== HOW TO COMPLETE THIS TASK ==
Set down again exactly the lines of the listing below that fall between the line holding "13. Now run" and the line holding "# Step 3: Create", inclusive.

(RECORDS TO PROCESS Opens)

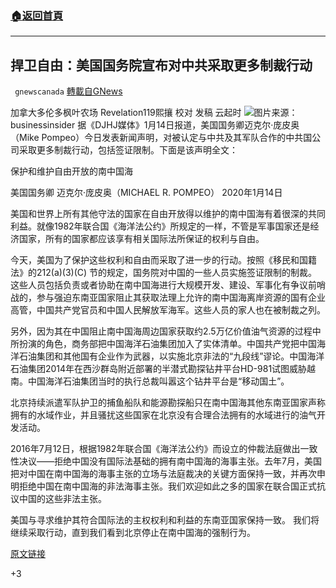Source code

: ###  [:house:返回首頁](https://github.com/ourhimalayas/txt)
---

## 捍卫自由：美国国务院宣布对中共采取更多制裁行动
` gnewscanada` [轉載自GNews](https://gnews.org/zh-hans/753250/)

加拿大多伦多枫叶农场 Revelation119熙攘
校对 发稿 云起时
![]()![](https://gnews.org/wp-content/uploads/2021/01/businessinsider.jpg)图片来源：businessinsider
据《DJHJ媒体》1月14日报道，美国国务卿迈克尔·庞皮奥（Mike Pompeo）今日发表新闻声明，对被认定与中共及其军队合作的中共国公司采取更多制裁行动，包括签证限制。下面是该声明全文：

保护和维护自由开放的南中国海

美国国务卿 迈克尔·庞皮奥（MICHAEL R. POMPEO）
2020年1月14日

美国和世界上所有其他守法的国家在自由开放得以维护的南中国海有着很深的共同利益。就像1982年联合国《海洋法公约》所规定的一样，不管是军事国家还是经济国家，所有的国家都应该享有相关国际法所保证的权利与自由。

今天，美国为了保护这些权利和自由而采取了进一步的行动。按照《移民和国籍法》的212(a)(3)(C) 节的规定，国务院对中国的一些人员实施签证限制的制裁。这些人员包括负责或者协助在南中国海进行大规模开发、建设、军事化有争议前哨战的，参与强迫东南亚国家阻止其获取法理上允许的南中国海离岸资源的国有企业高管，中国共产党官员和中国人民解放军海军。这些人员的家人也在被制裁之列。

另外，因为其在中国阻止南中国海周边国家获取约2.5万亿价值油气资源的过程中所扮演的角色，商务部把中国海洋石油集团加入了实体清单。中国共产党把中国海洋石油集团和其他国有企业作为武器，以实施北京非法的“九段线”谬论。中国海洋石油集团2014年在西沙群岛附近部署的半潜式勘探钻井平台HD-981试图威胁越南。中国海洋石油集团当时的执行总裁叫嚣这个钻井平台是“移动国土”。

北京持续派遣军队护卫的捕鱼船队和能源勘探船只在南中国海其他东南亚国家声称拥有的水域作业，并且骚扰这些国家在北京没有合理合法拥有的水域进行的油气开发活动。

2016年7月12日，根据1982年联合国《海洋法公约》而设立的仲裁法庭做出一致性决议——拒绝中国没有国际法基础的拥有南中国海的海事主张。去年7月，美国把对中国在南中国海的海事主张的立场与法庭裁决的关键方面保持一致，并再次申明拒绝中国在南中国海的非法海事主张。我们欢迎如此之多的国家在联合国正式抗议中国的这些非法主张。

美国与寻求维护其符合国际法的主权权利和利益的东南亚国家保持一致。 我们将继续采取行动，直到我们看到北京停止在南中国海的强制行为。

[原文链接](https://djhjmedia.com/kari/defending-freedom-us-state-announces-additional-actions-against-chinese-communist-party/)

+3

(RECORDS TO PROCESS Closes)
(RECORDS TO PROCESS Opens)

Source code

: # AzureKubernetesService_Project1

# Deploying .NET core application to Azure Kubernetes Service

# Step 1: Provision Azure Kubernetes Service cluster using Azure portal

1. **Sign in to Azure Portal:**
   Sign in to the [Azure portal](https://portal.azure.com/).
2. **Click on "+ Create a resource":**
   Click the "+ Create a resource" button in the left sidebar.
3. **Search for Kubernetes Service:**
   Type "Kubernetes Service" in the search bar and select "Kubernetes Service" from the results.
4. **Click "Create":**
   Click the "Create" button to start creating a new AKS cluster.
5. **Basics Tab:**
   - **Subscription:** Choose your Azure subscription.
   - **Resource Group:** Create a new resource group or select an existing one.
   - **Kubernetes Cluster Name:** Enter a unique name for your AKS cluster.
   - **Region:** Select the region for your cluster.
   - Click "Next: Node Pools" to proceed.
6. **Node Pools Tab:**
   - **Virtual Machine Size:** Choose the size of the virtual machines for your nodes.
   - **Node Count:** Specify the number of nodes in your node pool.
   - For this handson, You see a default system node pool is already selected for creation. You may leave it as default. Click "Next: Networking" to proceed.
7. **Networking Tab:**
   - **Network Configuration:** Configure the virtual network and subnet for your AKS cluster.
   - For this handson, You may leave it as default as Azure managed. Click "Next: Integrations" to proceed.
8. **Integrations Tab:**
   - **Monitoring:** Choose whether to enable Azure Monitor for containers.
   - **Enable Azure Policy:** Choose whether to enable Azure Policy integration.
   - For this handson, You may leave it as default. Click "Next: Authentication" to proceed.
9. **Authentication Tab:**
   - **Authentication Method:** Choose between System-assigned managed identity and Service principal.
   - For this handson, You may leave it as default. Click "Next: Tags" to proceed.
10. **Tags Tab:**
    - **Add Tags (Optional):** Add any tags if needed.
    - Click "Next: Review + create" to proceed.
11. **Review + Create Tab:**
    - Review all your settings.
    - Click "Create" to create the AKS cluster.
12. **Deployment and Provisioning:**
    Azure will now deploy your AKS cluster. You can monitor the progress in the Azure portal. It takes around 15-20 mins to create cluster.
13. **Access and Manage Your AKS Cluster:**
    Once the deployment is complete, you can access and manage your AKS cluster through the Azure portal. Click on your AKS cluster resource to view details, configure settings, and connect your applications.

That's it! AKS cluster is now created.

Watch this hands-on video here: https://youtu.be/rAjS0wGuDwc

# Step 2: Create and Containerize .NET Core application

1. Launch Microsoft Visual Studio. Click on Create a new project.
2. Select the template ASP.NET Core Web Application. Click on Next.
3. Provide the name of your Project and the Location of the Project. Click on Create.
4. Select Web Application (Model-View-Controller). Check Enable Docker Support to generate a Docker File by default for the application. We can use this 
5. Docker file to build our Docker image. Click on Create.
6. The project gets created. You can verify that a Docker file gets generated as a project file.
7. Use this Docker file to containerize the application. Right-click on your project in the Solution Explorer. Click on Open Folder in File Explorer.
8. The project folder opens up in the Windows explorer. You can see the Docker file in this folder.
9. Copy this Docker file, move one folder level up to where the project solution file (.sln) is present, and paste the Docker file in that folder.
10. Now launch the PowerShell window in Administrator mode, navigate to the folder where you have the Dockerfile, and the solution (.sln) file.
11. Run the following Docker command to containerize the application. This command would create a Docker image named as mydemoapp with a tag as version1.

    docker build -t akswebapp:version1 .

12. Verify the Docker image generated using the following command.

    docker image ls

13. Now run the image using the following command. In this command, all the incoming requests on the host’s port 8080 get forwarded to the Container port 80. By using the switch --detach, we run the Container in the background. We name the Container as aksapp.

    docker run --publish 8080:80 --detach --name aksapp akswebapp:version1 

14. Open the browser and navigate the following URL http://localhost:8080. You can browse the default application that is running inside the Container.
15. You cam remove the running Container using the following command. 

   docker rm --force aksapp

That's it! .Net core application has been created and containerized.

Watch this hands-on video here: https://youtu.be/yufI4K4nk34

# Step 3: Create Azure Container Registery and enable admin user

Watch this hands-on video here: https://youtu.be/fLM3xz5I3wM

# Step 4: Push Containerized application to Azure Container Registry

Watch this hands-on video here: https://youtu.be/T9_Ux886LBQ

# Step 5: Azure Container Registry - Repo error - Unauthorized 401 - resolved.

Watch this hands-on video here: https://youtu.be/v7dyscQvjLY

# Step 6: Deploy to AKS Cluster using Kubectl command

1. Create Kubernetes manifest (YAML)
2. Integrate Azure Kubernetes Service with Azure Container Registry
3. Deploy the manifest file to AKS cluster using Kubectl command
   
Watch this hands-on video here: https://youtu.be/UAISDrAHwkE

(RECORDS TO PROCESS Closes)
(RECORDS TO PROCESS Opens)

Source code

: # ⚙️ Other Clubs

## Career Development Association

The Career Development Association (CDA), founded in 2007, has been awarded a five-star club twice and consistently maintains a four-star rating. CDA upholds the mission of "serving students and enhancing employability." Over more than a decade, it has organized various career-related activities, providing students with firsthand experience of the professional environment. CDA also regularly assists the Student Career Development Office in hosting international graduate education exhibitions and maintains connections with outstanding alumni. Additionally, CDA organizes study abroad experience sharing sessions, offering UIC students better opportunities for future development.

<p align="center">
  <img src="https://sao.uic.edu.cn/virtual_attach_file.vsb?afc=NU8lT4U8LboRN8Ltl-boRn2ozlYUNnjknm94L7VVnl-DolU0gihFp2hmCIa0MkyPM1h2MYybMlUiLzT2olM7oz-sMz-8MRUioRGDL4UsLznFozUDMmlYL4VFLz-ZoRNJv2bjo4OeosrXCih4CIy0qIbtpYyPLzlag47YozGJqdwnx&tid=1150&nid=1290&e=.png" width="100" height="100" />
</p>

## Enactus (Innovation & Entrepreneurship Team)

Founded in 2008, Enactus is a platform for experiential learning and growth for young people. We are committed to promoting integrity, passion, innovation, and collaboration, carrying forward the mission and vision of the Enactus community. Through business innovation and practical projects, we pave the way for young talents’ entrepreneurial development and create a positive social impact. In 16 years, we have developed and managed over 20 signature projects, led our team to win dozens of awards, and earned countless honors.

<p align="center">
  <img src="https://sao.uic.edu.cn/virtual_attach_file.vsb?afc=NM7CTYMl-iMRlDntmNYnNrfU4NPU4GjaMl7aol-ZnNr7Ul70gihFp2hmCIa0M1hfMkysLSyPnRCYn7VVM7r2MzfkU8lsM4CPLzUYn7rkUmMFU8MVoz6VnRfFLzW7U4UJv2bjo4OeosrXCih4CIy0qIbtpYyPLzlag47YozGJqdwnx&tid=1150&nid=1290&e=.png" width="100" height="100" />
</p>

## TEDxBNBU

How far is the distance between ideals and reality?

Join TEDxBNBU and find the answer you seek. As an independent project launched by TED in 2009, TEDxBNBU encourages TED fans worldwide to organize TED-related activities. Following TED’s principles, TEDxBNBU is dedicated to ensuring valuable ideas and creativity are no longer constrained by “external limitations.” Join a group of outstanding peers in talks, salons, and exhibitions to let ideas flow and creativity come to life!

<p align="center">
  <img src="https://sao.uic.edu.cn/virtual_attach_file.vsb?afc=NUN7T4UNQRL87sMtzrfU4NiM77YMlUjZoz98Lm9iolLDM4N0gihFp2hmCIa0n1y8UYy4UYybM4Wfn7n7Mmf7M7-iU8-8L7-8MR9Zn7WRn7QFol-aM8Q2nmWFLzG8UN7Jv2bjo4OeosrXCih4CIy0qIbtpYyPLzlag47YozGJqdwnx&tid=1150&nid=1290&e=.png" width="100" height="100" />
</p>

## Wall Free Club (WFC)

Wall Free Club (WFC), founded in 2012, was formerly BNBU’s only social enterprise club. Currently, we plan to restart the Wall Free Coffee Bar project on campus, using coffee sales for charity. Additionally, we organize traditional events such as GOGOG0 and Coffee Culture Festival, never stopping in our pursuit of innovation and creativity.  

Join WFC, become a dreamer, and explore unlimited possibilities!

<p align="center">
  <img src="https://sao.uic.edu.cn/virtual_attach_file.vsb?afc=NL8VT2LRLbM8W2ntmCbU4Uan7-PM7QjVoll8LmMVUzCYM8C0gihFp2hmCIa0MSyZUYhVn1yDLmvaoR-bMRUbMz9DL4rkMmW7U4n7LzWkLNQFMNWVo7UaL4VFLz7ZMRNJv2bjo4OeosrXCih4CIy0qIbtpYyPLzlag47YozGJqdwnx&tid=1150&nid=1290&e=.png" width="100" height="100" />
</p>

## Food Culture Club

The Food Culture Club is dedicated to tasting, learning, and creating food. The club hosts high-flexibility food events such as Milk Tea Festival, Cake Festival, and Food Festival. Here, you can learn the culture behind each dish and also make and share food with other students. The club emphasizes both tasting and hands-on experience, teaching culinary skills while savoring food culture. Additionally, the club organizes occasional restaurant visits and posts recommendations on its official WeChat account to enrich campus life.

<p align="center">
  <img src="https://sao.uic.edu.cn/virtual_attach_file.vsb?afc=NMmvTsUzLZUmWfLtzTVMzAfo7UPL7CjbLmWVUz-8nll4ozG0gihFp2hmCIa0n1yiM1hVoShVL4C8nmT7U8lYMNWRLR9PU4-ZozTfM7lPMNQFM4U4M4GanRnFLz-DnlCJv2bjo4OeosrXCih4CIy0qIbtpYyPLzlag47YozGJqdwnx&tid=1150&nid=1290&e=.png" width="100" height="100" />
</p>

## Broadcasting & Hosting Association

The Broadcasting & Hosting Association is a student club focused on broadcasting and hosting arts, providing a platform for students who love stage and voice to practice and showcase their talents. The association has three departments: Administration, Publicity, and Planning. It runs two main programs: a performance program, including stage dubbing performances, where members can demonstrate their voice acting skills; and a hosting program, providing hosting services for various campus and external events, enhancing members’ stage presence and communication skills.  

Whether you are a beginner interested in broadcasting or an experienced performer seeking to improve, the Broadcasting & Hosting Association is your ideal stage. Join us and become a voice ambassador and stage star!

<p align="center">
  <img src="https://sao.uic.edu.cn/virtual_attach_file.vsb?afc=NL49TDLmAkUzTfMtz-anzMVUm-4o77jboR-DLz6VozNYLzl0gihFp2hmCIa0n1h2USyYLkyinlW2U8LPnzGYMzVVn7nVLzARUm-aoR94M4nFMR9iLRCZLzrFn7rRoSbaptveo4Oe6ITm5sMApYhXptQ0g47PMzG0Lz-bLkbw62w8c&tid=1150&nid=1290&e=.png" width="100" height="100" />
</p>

(RECORDS TO PROCESS Closes)

== OUTPUT FOR THIS TASK ==
13. Now run the image using the following command. In this command, all the incoming requests on the host’s port 8080 get forwarded to the Container port 80. By using the switch --detach, we run the Container in the background. We name the Container as aksapp.

    docker run --publish 8080:80 --detach --name aksapp akswebapp:version1 

14. Open the browser and navigate the following URL http://localhost:8080. You can browse the default application that is running inside the Container.
15. You cam remove the running Container using the following command. 

   docker rm --force aksapp

That's it! .Net core application has been created and containerized.

Watch this hands-on video here: https://youtu.be/yufI4K4nk34

# Step 3: Create Azure Container Registery and enable admin user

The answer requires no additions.